• bugün 37. istanbul film festivali kapsamında rexx sineması'nda izlediğim 2017 yapımı film.

    film, yönetmenin deyimiyle ''dış kimliklerle tanımlanmak istemeyenlerin hikâyesi''ni anlatıyor ve aynı adamın yasını tutan alman bir fırıncı adam ile dul kalan israilli bir kadını izliyor. hüzünlü bir aşk üçgeninden yola çıkan film özellikle aşk ve aile kavramlarına incelikli bakış açısı; yas tutma, din, aile arasındaki çetrefil bağlar ve yemek tutkusunu işleyişiyle öne çıkıyor.
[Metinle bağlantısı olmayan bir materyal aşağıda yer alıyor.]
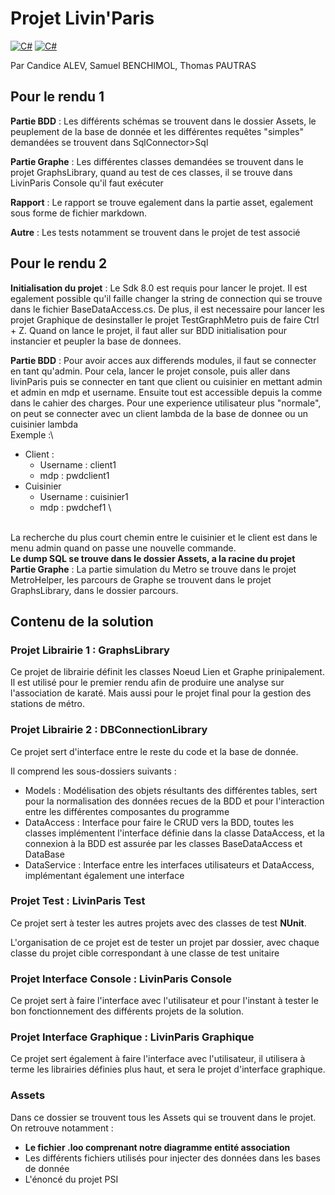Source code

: # Projet Livin'Paris
[![C#](https://img.shields.io/badge/C%23-youlike?label=Language)](https://img.shields.io/badge/C%23-youlike?label=Language)
[![C#](https://img.shields.io/badge/.NET-youlike?logoColor=%23b024b3&label=Framework&color=%23b024b3
)](https://img.shields.io/badge/.NET-youlike?logoColor=%23b024b3&label=Framework&color=%23b024b3
)

Par Candice ALEV, Samuel BENCHIMOL, Thomas PAUTRAS

## Pour le rendu 1

**Partie BDD** : Les différents schémas se trouvent dans le dossier Assets,
le peuplement de la base de donnée et les différentes requêtes "simples" demandées se trouvent dans
SqlConnector>Sql

**Partie Graphe** : Les différentes classes demandées se trouvent dans le projet
GraphsLibrary, quand au test de ces classes, il se trouve dans LivinParis Console qu'il faut exécuter

**Rapport** : Le rapport se trouve egalement dans la partie asset, egalement sous forme de fichier markdown.

**Autre** : Les tests notamment se trouvent dans le projet de test associé

## Pour le rendu 2

**Initialisation du projet** : Le Sdk 8.0 est requis pour lancer le projet. Il est egalement possible qu'il faille changer la string
de connection qui se trouve dans le fichier BaseDataAccess.cs. De plus, il est necessaire pour lancer les projet Graphique
de desinstaller le projet TestGraphMetro puis de faire Ctrl + Z. 
Quand on lance le projet, il faut aller sur BDD initialisation pour instancier et peupler la base de donnees.

**Partie BDD** : Pour avoir acces aux differends modules, il faut se connecter en tant qu'admin. Pour cela, lancer le projet console,
puis aller dans livinParis puis se connecter en tant que client ou cuisinier en mettant admin et admin en mdp et username.
Ensuite tout est accessible depuis la comme dans le cahier des charges.
Pour une experience utilisateur plus "normale", on peut se connecter avec un client lambda de la base de donnee ou un cuisinier lambda\
Exemple :\
- Client :
  - Username : client1
  - mdp : pwdclient1
- Cuisinier
  - Username : cuisinier1
  - mdp : pwdchef1 \
 
\
La recherche du plus court chemin entre le cuisinier et le client est dans le menu admin quand on passe une nouvelle commande. \
**Le dump SQL se trouve dans le dossier Assets, a la racine du projet** \
**Partie Graphe** : La partie simulation du Metro se trouve dans le projet MetroHelper, les parcours de Graphe se trouvent dans le 
projet GraphsLibrary, dans le dossier parcours. 

## Contenu de la solution

### Projet Librairie 1 : GraphsLibrary

Ce projet de librairie définit les classes Noeud Lien et Graphe prinipalement. Il est utilisé pour le premier rendu afin de produire une analyse sur l'association de karaté.
Mais aussi pour le projet final pour la gestion des stations de métro.

### Projet Librairie 2 : DBConnectionLibrary

Ce projet sert d'interface entre le reste du code et la base de donnée.

Il comprend les sous-dossiers suivants :

  - Models : Modélisation des objets résultants des différentes tables, sert pour la normalisation des données recues de la BDD et pour l'interaction entre les différentes composantes du programme
  - DataAccess : Interface pour faire le CRUD vers la BDD, toutes les classes implémentent l'interface définie dans la classe DataAccess, et la connexion à la BDD est assurée par les classes BaseDataAccess et DataBase
  - DataService : Interface entre les interfaces utilisateurs et DataAccess, implémentant également une interface

### Projet Test : LivinParis Test

Ce projet sert à tester les autres projets avec des classes de test **NUnit**.

L'organisation de ce projet est de tester un projet par dossier, avec chaque classe du projet cible correspondant à une classe de test unitaire

### Projet Interface Console : LivinParis Console

Ce projet sert à faire l'interface avec l'utilisateur et pour l'instant à tester le bon fonctionnement des différents projets de la solution.

### Projet Interface Graphique : LivinParis Graphique

Ce projet sert également à faire l'interface avec l'utilisateur, il utilisera à terme les librairies définies plus haut, et sera le projet d'interface graphique.

### Assets

Dans ce dossier se trouvent tous les Assets qui se trouvent dans le projet.
On retrouve notamment :
- **Le fichier .loo comprenant notre diagramme entité association**
- Les différents fichiers utilisés pour injecter des données dans les bases de donnée
- L'énoncé du projet PSI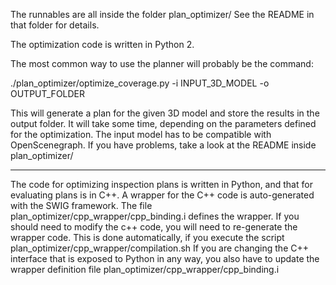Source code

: The runnables are all inside the folder plan_optimizer/
See the README in that folder for details.

The optimization code is written in Python 2.

The most common way to use the planner will probably be the command:

./plan_optimizer/optimize_coverage.py -i INPUT_3D_MODEL -o OUTPUT_FOLDER

This will generate a plan for the given 3D model and store the results in the output folder. It will take some time, depending on the parameters defined for the optimization. The input model has to be compatible with OpenScenegraph. If you have problems, take a look at the README inside plan_optimizer/

-------

The code for optimizing inspection plans is written in Python, and that for evaluating plans is in C++.
A wrapper for the C++ code is auto-generated with the SWIG framework.
The file plan_optimizer/cpp_wrapper/cpp_binding.i defines the wrapper.
If you should need to modify the c++ code, you will need to re-generate the wrapper code. This is done automatically, if you execute the script
plan_optimizer/cpp_wrapper/compilation.sh
If you are changing the C++ interface that is exposed to Python in any way, you also have to update the wrapper definition file
plan_optimizer/cpp_wrapper/cpp_binding.i
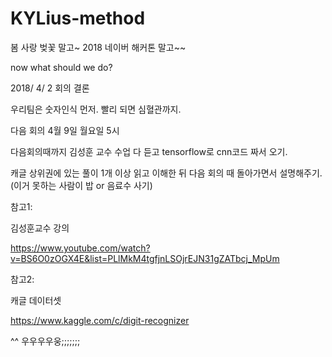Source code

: # KYLius-method
봄 사랑 벚꽃 말고~
2018 네이버 해커톤 말고~~

now what should we do?


2018/ 4/ 2 회의 결론

우리팀은 숫자인식 먼저. 빨리 되면 심혈관까지.

다음 회의 4월 9일 월요일 5시

다음회의때까지 김성훈 교수 수업 다 듣고 tensorflow로 cnn코드 짜서 오기.

캐글 상위권에 있는 풀이 1개 이상 읽고 이해한 뒤 다음 회의 때 돌아가면서 설명해주기. (이거 못하는 사람이 밥 or 음료수 사기)


참고1:

김성훈교수 강의

https://www.youtube.com/watch?v=BS6O0zOGX4E&list=PLlMkM4tgfjnLSOjrEJN31gZATbcj_MpUm


참고2:

캐글 데이터셋

https://www.kaggle.com/c/digit-recognizer
 
^^
우우우우웅;;;;;;;
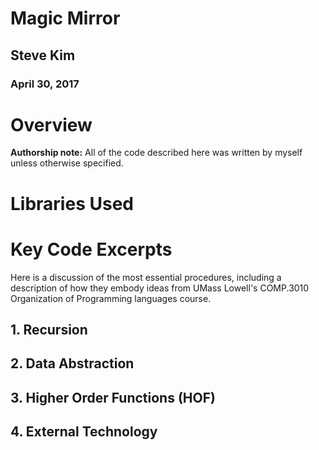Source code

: 
# Magic Mirror

## Steve Kim 
### April 30, 2017

# Overview


**Authorship note:** All of the code described here was written by myself unless otherwise specified.

# Libraries Used


# Key Code Excerpts
Here is a discussion of the most essential procedures, including a description of how they embody ideas from UMass Lowell's COMP.3010 Organization of Programming languages course.

## 1. Recursion
## 2. Data Abstraction
## 3. Higher Order Functions (HOF)
## 4. External Technology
    iki erkeğin ilişkisi ile başlayan ve bir süre bu şekilde devam edecekmiş hissiyatı veren film ilişkinin bir halkasını oluşturan erkek karakterin vefatı ile bambaşka bir boyut kazanıyor. hamur işi konusunda on parmağında on marifet olan bir erkek ile eşini kaybeden ve kafe işleten bir kadının ilişkisi adeta diken üstünde ilerleyerek seyirciye biraz olsun tedirgin dakikalar yaşatıyor. başlarda mesafeli olan bu ilişkinin ilerleyen süreçte daha çetrefilli ve içinden çıkılması zor bir hal alsa da ilişkinin her iki tarafında bulunan tarafın katkısıyla inşa ediliyor. konusu itibari ile ilgi çekici olan film seyirciye keyifli ve duygusal dakikalar yaşatırken içinde barındırdığı pasta, kek ve çeşit çeşit kurabiyeler ile de iştah kabartıyor.
  • ilginç bir film, başarılı uygulanmış ve oyunculuklar iyi. çeşitli noktaları inceden eleştiriyor ancak yargılamıyor ve bana kalırsa bu güzel bir şey. sıkılırım diye düşünerek başladığım, sonrasında beni şaşırtan ve beğendiğim bir yapım oldu. izlemeyi düşünenler zamanlarını boşa harcamamış olurlar, tavsiye edebilirim.
  • şiir dolu bir film. duygular denizinin üstünde kâğıttan gemiler yüzdürürken bulabilirsiniz kendinizi.